Saved data entries:

##############################

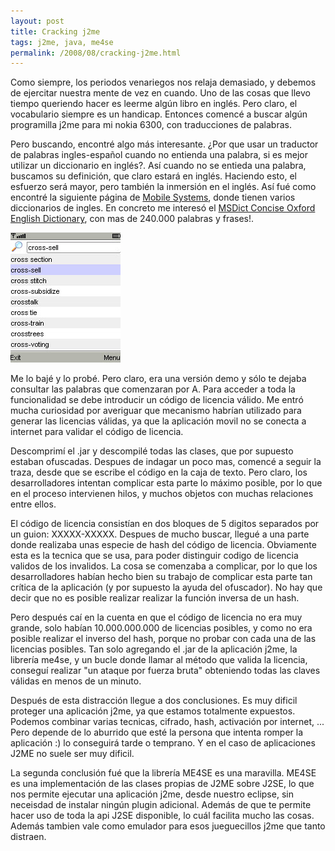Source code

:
 ```yaml
---
layout: post
title: Cracking j2me
tags: j2me, java, me4se
permalink: /2008/08/cracking-j2me.html
---
```


Como siempre, los periodos venariegos nos relaja demasiado, y debemos de ejercitar nuestra mente de vez en cuando. Uno de las cosas que llevo tiempo queriendo hacer es leerme algún libro en inglés. Pero claro, el vocabulario siempre es un handicap. Entonces comencé a buscar algún programilla j2me para mi nokia 6300, con traducciones de palabras.  

Pero buscando, encontré algo más interesante. ¿Por que usar un traductor de palabras ingles-español cuando no entienda una palabra, si es mejor utilizar un diccionario en inglés?. Así cuando no se entieda una palabra, buscamos su definición, que claro estará en inglés. Haciendo esto, el esfuerzo será mayor, pero también la inmersión en el inglés. Así fué como encontré la siguiente página de [Mobile Systems](http://www.mobisystems.com/), donde tienen varios diccionarios de ingles. En concreto me interesó el [MSDict Concise Oxford English Dictionary](http://nokia-6300-software.mobisystems.com/product.html?p=10&l=1&pid=9&i=1&c=1&sc=9), con mas de 240.000 palabras y frases!.  

![](/assets/j2me_dictionary.jpg)

Me lo bajé y lo probé. Pero claro, era una versión demo y sólo te dejaba consultar las palabras que comenzaran por A. Para acceder a toda la funcionalidad se debe introducir un código de licencia válido. Me entró mucha curiosidad por averiguar que mecanismo habrían utilizado para generar las licencias válidas, ya que la aplicación movil no se conecta a internet para validar el código de licencia.  

Descomprimí el .jar y descompilé todas las clases, que por supuesto estaban ofuscadas. Despues de indagar un poco mas, comencé a seguir la traza, desde que se escribe el código en la caja de texto. Pero claro, los desarrolladores intentan complicar esta parte lo máximo posible, por lo que en el proceso intervienen hilos, y muchos objetos con muchas relaciones entre ellos.  

El código de licencia consistían en dos bloques de 5 digitos separados por un guion: XXXXX-XXXXX. Despues de mucho buscar, llegué a una parte donde realizaba unas especie de hash del código de licencia. Obviamente esta es la tecnica que se usa, para poder distinguir codigo de licencia validos de los invalidos. La cosa se comenzaba a complicar, por lo que los desarrolladores habían hecho bien su trabajo de complicar esta parte tan crítica de la aplicación (y por supuesto la ayuda del ofuscador). No hay que decir que no es posible realizar realizar la función inversa de un hash.  

Pero después caí en la cuenta en que el código de licencia no era muy grande, solo habían 10.000.000.000 de licencias posibles, y como no era posible realizar el inverso del hash, porque no probar con cada una de las licencias posibles. Tan solo agregando el .jar de la aplicación j2me, la librería me4se, y un bucle donde llamar al método que valida la licencia, conseguí realizar "un ataque por fuerza bruta" obteniendo todas las claves válidas en menos de un minuto.  

Después de esta distracción llegue a dos conclusiones. Es muy dificil proteger una aplicación j2me, ya que estamos totalmente expuestos. Podemos combinar varias tecnicas, cifrado, hash, activación por internet, ... Pero depende de lo aburrido que esté la persona que intenta romper la aplicación :) lo conseguirá tarde o temprano. Y en el caso de aplicaciones J2ME no suele ser muy dificil.  

La segunda conclusión fué que la librería ME4SE es una maravilla. ME4SE es una implementación de las clases propias de J2ME sobre J2SE, lo que nos permite ejecutar una aplicación j2me, desde nuestro eclipse, sin neceisdad de instalar ningún plugin adicional. Además de que te permite hacer uso de toda la api J2SE disponible, lo cuál facilita mucho las cosas. Además tambien vale como emulador para esos jueguecillos j2me que tanto distraen.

##############################

Exercise details: Above are several records. Count the lines among them that contain "html" and give only the total.

Exercise answer: 2